::: Data section
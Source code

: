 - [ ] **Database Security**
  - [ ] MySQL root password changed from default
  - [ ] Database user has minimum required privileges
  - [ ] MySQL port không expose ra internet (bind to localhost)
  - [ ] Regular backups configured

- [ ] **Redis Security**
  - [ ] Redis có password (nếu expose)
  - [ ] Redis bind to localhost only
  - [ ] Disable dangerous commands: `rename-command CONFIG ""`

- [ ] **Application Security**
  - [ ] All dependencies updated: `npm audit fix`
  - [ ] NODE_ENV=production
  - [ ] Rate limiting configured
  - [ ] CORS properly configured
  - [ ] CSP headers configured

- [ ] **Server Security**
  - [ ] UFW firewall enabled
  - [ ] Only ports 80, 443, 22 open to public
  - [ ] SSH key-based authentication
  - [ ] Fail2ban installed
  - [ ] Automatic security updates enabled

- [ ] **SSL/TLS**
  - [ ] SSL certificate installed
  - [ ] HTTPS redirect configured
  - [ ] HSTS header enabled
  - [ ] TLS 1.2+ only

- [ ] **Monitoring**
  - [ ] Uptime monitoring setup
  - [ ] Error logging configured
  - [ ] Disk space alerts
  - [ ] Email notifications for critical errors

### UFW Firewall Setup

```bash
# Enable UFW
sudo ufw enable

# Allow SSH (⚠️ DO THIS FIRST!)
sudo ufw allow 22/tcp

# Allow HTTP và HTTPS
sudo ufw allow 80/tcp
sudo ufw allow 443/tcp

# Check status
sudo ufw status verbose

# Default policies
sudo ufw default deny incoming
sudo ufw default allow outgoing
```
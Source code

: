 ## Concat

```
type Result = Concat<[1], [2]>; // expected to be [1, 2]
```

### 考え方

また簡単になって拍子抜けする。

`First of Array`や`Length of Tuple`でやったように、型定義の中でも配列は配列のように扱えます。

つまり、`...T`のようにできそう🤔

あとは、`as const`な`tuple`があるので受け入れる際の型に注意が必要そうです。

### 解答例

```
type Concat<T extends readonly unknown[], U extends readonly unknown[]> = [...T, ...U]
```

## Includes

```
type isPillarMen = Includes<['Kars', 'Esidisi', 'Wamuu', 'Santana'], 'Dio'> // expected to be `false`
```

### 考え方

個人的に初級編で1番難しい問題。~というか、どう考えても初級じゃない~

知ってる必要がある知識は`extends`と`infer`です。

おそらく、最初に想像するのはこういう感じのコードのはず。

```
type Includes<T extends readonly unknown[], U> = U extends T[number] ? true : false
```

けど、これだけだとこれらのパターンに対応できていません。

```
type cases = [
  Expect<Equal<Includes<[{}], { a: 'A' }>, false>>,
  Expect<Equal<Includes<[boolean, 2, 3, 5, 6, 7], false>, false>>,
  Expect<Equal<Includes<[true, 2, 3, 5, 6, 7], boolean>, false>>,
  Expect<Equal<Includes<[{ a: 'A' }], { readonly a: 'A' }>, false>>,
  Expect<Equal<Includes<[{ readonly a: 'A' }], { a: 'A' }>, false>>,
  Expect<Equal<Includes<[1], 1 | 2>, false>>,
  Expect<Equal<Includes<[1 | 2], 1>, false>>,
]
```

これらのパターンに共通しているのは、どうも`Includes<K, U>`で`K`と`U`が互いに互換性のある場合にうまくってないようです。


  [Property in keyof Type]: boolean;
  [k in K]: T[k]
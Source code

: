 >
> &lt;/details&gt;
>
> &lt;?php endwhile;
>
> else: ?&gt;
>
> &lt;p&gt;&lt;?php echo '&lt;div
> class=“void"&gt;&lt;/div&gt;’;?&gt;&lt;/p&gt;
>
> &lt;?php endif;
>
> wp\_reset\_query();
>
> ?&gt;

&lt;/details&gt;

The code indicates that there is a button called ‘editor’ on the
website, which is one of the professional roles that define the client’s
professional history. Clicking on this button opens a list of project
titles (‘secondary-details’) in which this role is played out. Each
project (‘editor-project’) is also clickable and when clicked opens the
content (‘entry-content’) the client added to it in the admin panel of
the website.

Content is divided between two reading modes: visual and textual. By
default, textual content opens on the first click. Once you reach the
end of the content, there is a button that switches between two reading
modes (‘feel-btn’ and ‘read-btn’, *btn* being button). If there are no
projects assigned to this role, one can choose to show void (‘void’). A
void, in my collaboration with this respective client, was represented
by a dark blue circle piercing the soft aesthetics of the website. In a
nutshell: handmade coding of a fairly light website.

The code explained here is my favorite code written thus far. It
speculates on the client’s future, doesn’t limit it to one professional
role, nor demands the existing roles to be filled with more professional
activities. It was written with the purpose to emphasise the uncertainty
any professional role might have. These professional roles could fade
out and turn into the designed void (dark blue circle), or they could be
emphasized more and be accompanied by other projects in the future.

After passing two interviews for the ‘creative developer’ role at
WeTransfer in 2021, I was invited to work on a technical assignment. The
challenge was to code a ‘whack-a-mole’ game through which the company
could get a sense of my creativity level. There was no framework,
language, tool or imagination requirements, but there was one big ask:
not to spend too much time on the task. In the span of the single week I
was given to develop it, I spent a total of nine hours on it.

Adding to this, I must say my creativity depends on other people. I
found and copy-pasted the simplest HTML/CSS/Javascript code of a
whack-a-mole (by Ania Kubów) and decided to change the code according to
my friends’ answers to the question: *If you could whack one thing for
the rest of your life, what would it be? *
::::::
Copy out only the lines running from the beginning of the data to the line with "- [ ] SSL certificate installed", both ends included.

● Solution for this task
Source code

: - [ ] **Database Security**
  - [ ] MySQL root password changed from default
  - [ ] Database user has minimum required privileges
  - [ ] MySQL port không expose ra internet (bind to localhost)
  - [ ] Regular backups configured

- [ ] **Redis Security**
  - [ ] Redis có password (nếu expose)
  - [ ] Redis bind to localhost only
  - [ ] Disable dangerous commands: `rename-command CONFIG ""`

- [ ] **Application Security**
  - [ ] All dependencies updated: `npm audit fix`
  - [ ] NODE_ENV=production
  - [ ] Rate limiting configured
  - [ ] CORS properly configured
  - [ ] CSP headers configured

- [ ] **Server Security**
  - [ ] UFW firewall enabled
  - [ ] Only ports 80, 443, 22 open to public
  - [ ] SSH key-based authentication
  - [ ] Fail2ban installed
  - [ ] Automatic security updates enabled

- [ ] **SSL/TLS**
  - [ ] SSL certificate installed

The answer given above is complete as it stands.